Call for Papers: On Strikes and Critical Theory
Abstracts (400 words) are due on October 15, 2020, and those invited to submit full papers for peer review will have a May 1, 2021 deadline for paper submission.
Articles should be approximately 10,000 words, including notes; shorter contributions should be 2,000-5,000 words, including notes. Inquiries and submissions should be sent to Susana Draper or Samera Esmeir at CFPcriticaltimes@berkeley.edu.
Modern labor strikes became a strategy of the working class with the onset of the industrial revolution, and they have been deployed since to both revolutionary and reformist ends. But much has changed in the practice of strikes since the period of their modern intertwinement with wage labor. Worldwide, there are many strikes today that betray novel logics and stage new political practices. In recent years, a transformation of the political and conceptual landscape of the word “strike” has taken place; new strikes draw on and depart from the more traditional senses of the word, which has been historically linked to wage labor. In Latin America, recent feminist strikes have focused on questions of social reproduction, debt, unwaged labor, and gender violence. In the U.S. and France, immigrants and other racialized communities have organized strikes under the title “A Day Without Us.” In the Middle East and South Asia, there have been revolutionary strikes, but also hunger and prison strikes, as well as strikes for bread. Worldwide, youth and indigenous communities have organized around the idea of a global climate strike, and students have been striking against tuition hikes or for free education. Meanwhile, from East Asia to Africa, many forms of traditional labor strikes continue to take place. These various strikes have not necessarily belonged only to organizing on the left; some strikes are detached from any form of traditional progressive politics, and others are declared by state authorities in order to prevent public gatherings and protests. The strike, in other words, has become an organizing concept for a range of distinct political actions in a changed world.
This special issue of Critical Times aims to explore contemporary strike actions as they draw on and depart from the longer inheritance of political strikes or of proletarian or revolutionary general strikes (to deploy Georges Sorel’s and Walter Benjamin’s distinction). We invite submissions that aim to contribute to the critical theory of strikes by considering strike actions from different corners of the world that are not necessarily tied to wage labor. We particularly welcome philosophical/theoretical contributions that are also grounded in concrete strike practices and actions.
How is the proliferation of contemporary strikes to be apprehended? What kind of political practice do these strikes initiate? What work does the word “strike” continue to do today in different languages? And how do we explain the word’s use to describe an ever greater number of actions that were previously conceptualized otherwise? How does calling an action a strike inflect the action itself? If the industrial world that originally gave political meaning to strikes has been restructured by other capitalist logics, including neoliberalism, what are the experiences and horizons that give meaning to strikes, including traditional strikes, today? What political possibilities do new kinds of strikes offer in a world in which the political spaces of collective organization have been shrinking? What forms of life, injustice, and oppression do these strikes make legible?
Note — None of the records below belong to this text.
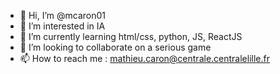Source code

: - 👋 Hi, I’m @mcaron01
- 👀 I’m interested in IA
- 🌱 I’m currently learning html/css, python, JS, ReactJS
- 💞️ I’m looking to collaborate on a serious game
- 📫 How to reach me : mathieu.caron@centrale.centralelille.fr

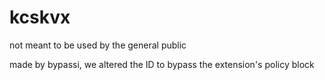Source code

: # kcskvx
not meant to be used by the general public

made by bypassi, we altered the ID to bypass the extension's policy block
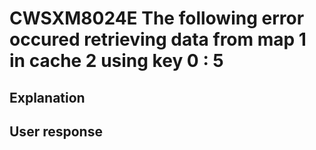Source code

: # CWSXM8024E The following error occured retrieving data from map 1 in cache 2 using key 0 : 5

## Explanation

## User response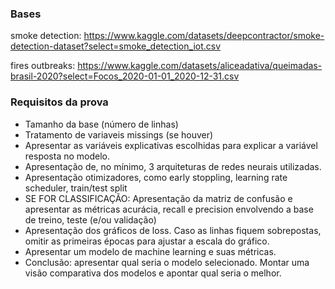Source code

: ### Bases

smoke detection: https://www.kaggle.com/datasets/deepcontractor/smoke-detection-dataset?select=smoke_detection_iot.csv

fires outbreaks: https://www.kaggle.com/datasets/aliceadativa/queimadas-brasil-2020?select=Focos_2020-01-01_2020-12-31.csv

### Requisitos da prova

- Tamanho da base (número de linhas)
- Tratamento de variaveis missings (se houver)
- Apresentar as variáveis explicativas escolhidas para explicar a variável resposta no modelo.
- Apresentação de, no mínimo, 3 arquiteturas de redes neurais utilizadas.
- Apresentação otimizadores, como early stoppling, learning rate scheduler, train/test split
- SE FOR CLASSIFICAÇÃO: Apresentação da matriz de confusão e apresentar as métricas acurácia, recall e precision envolvendo a base de treino, teste (e/ou validação)
- Apresentação dos gráficos de loss. Caso as linhas fiquem sobrepostas, omitir as primeiras épocas para ajustar a escala do gráfico.
- Apresentar um modelo de machine learning e suas métricas.
- Conclusão: apresentar qual seria o modelo selecionado. Montar uma visão comparativa dos modelos e apontar qual seria o melhor.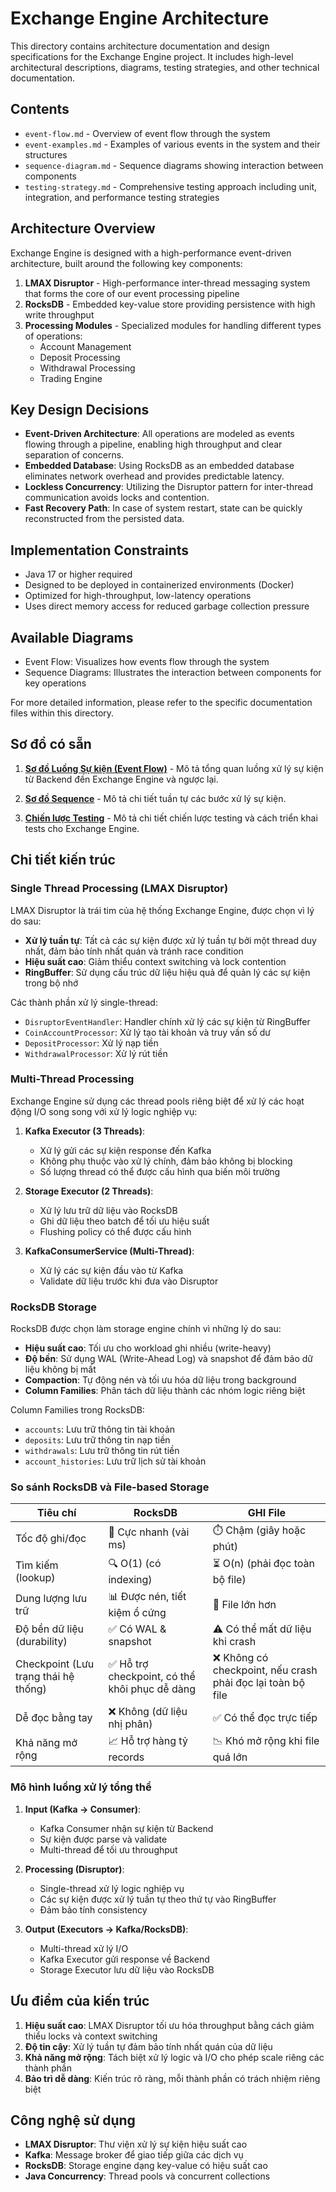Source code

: # Exchange Engine Architecture

This directory contains architecture documentation and design specifications for the Exchange Engine project. It includes high-level architectural descriptions, diagrams, testing strategies, and other technical documentation.

## Contents

- `event-flow.md` - Overview of event flow through the system
- `event-examples.md` - Examples of various events in the system and their structures
- `sequence-diagram.md` - Sequence diagrams showing interaction between components
- `testing-strategy.md` - Comprehensive testing approach including unit, integration, and performance testing strategies

## Architecture Overview

Exchange Engine is designed with a high-performance event-driven architecture, built around the following key components:

1. **LMAX Disruptor** - High-performance inter-thread messaging system that forms the core of our event processing pipeline
2. **RocksDB** - Embedded key-value store providing persistence with high write throughput
3. **Processing Modules** - Specialized modules for handling different types of operations:
   - Account Management
   - Deposit Processing
   - Withdrawal Processing
   - Trading Engine

## Key Design Decisions

- **Event-Driven Architecture**: All operations are modeled as events flowing through a pipeline, enabling high throughput and clear separation of concerns.
- **Embedded Database**: Using RocksDB as an embedded database eliminates network overhead and provides predictable latency.
- **Lockless Concurrency**: Utilizing the Disruptor pattern for inter-thread communication avoids locks and contention.
- **Fast Recovery Path**: In case of system restart, state can be quickly reconstructed from the persisted data.

## Implementation Constraints

- Java 17 or higher required
- Designed to be deployed in containerized environments (Docker)
- Optimized for high-throughput, low-latency operations
- Uses direct memory access for reduced garbage collection pressure

## Available Diagrams

- Event Flow: Visualizes how events flow through the system
- Sequence Diagrams: Illustrates the interaction between components for key operations

For more detailed information, please refer to the specific documentation files within this directory.

## Sơ đồ có sẵn

1. **[Sơ đồ Luồng Sự kiện (Event Flow)](event-flow.md)** - Mô tả tổng quan luồng xử lý sự kiện từ Backend đến Exchange Engine và ngược lại.

2. **[Sơ đồ Sequence](sequence-diagram.md)** - Mô tả chi tiết tuần tự các bước xử lý sự kiện.

3. **[Chiến lược Testing](testing-strategy.md)** - Mô tả chi tiết chiến lược testing và cách triển khai tests cho Exchange Engine.

## Chi tiết kiến trúc

### Single Thread Processing (LMAX Disruptor)

LMAX Disruptor là trái tim của hệ thống Exchange Engine, được chọn vì lý do sau:

- **Xử lý tuần tự**: Tất cả các sự kiện được xử lý tuần tự bởi một thread duy nhất, đảm bảo tính nhất quán và tránh race condition
- **Hiệu suất cao**: Giảm thiểu context switching và lock contention
- **RingBuffer**: Sử dụng cấu trúc dữ liệu hiệu quả để quản lý các sự kiện trong bộ nhớ

Các thành phần xử lý single-thread:

- `DisruptorEventHandler`: Handler chính xử lý các sự kiện từ RingBuffer
- `CoinAccountProcessor`: Xử lý tạo tài khoản và truy vấn số dư
- `DepositProcessor`: Xử lý nạp tiền
- `WithdrawalProcessor`: Xử lý rút tiền

### Multi-Thread Processing

Exchange Engine sử dụng các thread pools riêng biệt để xử lý các hoạt động I/O song song với xử lý logic nghiệp vụ:

1. **Kafka Executor (3 Threads)**:

   - Xử lý gửi các sự kiện response đến Kafka
   - Không phụ thuộc vào xử lý chính, đảm bảo không bị blocking
   - Số lượng thread có thể được cấu hình qua biến môi trường

2. **Storage Executor (2 Threads)**:

   - Xử lý lưu trữ dữ liệu vào RocksDB
   - Ghi dữ liệu theo batch để tối ưu hiệu suất
   - Flushing policy có thể được cấu hình

3. **KafkaConsumerService (Multi-Thread)**:
   - Xử lý các sự kiện đầu vào từ Kafka
   - Validate dữ liệu trước khi đưa vào Disruptor

### RocksDB Storage

RocksDB được chọn làm storage engine chính vì những lý do sau:

- **Hiệu suất cao**: Tối ưu cho workload ghi nhiều (write-heavy)
- **Độ bền**: Sử dụng WAL (Write-Ahead Log) và snapshot để đảm bảo dữ liệu không bị mất
- **Compaction**: Tự động nén và tối ưu hóa dữ liệu trong background
- **Column Families**: Phân tách dữ liệu thành các nhóm logic riêng biệt

Column Families trong RocksDB:

- `accounts`: Lưu trữ thông tin tài khoản
- `deposits`: Lưu trữ thông tin nạp tiền
- `withdrawals`: Lưu trữ thông tin rút tiền
- `account_histories`: Lưu trữ lịch sử tài khoản

### So sánh RocksDB và File-based Storage

| Tiêu chí                             | RocksDB                                        | GHI File                                                    |
| ------------------------------------ | ---------------------------------------------- | ----------------------------------------------------------- |
| Tốc độ ghi/đọc                       | 🚀 Cực nhanh (vài ms)                          | ⏱️ Chậm (giây hoặc phút)                                    |
| Tìm kiếm (lookup)                    | 🔍 O(1) (có indexing)                          | ⏳ O(n) (phải đọc toàn bộ file)                             |
| Dung lượng lưu trữ                   | 📊 Được nén, tiết kiệm ổ cứng                  | 📁 File lớn hơn                                             |
| Độ bền dữ liệu (durability)          | ✅ Có WAL & snapshot                           | ⚠️ Có thể mất dữ liệu khi crash                             |
| Checkpoint (Lưu trạng thái hệ thống) | ✅ Hỗ trợ checkpoint, có thể khôi phục dễ dàng | ❌ Không có checkpoint, nếu crash phải đọc lại toàn bộ file |
| Dễ đọc bằng tay                      | ❌ Không (dữ liệu nhị phân)                    | ✅ Có thể đọc trực tiếp                                     |
| Khả năng mở rộng                     | 📈 Hỗ trợ hàng tỷ records                      | 📉 Khó mở rộng khi file quá lớn                             |

### Mô hình luồng xử lý tổng thể

1. **Input (Kafka → Consumer)**:

   - Kafka Consumer nhận sự kiện từ Backend
   - Sự kiện được parse và validate
   - Multi-thread để tối ưu throughput

2. **Processing (Disruptor)**:

   - Single-thread xử lý logic nghiệp vụ
   - Các sự kiện được xử lý tuần tự theo thứ tự vào RingBuffer
   - Đảm bảo tính consistency

3. **Output (Executors → Kafka/RocksDB)**:
   - Multi-thread xử lý I/O
   - Kafka Executor gửi response về Backend
   - Storage Executor lưu dữ liệu vào RocksDB

## Ưu điểm của kiến trúc

1. **Hiệu suất cao**: LMAX Disruptor tối ưu hóa throughput bằng cách giảm thiểu locks và context switching
2. **Độ tin cậy**: Xử lý tuần tự đảm bảo tính nhất quán của dữ liệu
3. **Khả năng mở rộng**: Tách biệt xử lý logic và I/O cho phép scale riêng các thành phần
4. **Bảo trì dễ dàng**: Kiến trúc rõ ràng, mỗi thành phần có trách nhiệm riêng biệt

## Công nghệ sử dụng

- **LMAX Disruptor**: Thư viện xử lý sự kiện hiệu suất cao
- **Kafka**: Message broker để giao tiếp giữa các dịch vụ
- **RocksDB**: Storage engine dạng key-value có hiệu suất cao
- **Java Concurrency**: Thread pools và concurrent collections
Are we witnessing a new formation of the strike, one that is the product of our times even as it continues to operate under a centuries-old organizing concept? Is the language of success or failure adequate to assess these contemporary actions, or do these strikes call for political vocabularies that move beyond the grammars of instrumental politics? Might contemporary strikes uncover both the limitations and the possibilities of previous strikes? Finally, how would a critical theory of our times reflect on this moment of strike-action? And what do contemporary strikes reveal about our particular historical-political juncture?
These are some of the questions that we would like to address in this special issue of Critical Times. We invite full-length scholarly essays as well as shorter contributions that report and reflect on particular strikes. We also invite shorter theoretical reflections on the status of strikes today.